A investigação criminal tem o propósito básico de apurar o crime e elucidar sua correspondente autoria, com todos os elementos probatórios para se chegar à verdade real.

Durante muito tempo, a atividade investigatória se resumiu primordialmente na colheita da chamada prova oral, com a oitiva de testemunhas e obtenção de confissões de possíveis envolvidos no crime.

A prova puramente oral, guardada sua relevância, se mostra algumas vezes deficiente, pois fruto da percepção humana, não raras vezes contaminada de imprecisões, preconceitos e até humores, o que pode causar incertezas sobre suas conclusões.

Uma investigação pautada apenas e exclusivamente em provas testemunhais se torna frágil, urgindo se reforçar o arcabouço probante com elementos mais objetivos e seguros.

Objetividade, racionalidade e segurança são adjetivações inerentes à prova técnica (exames e perícias), predicamentos importantes para se alcançar um juízo de valor acerca do fato criminoso e sua autoria, com a correspondente boa aplicação da justiça.

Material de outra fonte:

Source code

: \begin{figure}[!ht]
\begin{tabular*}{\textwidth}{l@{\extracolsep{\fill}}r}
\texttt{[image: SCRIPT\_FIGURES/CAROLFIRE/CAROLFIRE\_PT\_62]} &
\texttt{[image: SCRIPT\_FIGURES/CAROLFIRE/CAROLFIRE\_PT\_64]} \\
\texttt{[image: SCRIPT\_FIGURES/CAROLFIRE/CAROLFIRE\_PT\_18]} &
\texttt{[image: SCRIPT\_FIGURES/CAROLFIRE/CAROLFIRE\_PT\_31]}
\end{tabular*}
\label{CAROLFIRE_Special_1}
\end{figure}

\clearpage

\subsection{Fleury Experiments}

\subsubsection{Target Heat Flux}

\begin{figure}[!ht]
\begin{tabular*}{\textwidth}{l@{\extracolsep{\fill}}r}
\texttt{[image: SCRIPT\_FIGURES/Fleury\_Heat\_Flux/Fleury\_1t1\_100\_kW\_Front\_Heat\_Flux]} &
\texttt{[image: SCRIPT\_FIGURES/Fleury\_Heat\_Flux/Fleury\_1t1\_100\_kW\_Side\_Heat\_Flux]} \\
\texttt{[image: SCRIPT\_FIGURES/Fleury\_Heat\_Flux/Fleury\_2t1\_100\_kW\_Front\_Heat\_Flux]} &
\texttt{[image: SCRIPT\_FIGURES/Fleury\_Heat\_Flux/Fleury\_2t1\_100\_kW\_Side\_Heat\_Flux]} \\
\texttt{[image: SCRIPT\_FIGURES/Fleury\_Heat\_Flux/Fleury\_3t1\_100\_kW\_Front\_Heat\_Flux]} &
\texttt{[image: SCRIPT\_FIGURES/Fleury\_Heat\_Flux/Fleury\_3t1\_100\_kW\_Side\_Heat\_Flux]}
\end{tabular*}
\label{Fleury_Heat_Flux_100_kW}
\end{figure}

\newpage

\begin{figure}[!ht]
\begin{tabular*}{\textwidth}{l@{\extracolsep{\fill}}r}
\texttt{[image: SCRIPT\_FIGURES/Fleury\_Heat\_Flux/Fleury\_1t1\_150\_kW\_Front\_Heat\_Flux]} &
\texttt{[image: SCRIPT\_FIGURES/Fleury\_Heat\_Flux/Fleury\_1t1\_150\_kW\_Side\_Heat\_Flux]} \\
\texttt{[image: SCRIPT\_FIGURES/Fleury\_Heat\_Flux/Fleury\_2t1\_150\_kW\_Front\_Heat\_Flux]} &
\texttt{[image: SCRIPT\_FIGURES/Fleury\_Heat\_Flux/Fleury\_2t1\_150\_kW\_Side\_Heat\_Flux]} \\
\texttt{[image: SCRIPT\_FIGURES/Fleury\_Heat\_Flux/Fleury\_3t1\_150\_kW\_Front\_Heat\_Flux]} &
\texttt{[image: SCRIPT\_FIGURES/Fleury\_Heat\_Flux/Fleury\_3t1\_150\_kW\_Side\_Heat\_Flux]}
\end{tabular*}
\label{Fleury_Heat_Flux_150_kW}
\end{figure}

A perícia é realizada por um profissional técnico chamado de perito, que desenvolve atividades de grande complexidade e de natureza especializada, tendo por objeto executar com exclusividade os exames de corpo de delito e todas as perícias criminais necessárias à instrução processual penal, nos termos das normas constitucionais e legais em vigor, exercendo suas atribuições nos setores periciais de: Acidentes de Trânsito, Auditoria Forense, Balística Forense, Documentoscopia, Engenharia Legal, Perícias Especiais, Fonética Forense, Identificação Veicular, Informática, Local de Crime Contra a Pessoa, Local de Crime Contra o Patrimônio, Meio Ambiente, Multimídia, dentre outros.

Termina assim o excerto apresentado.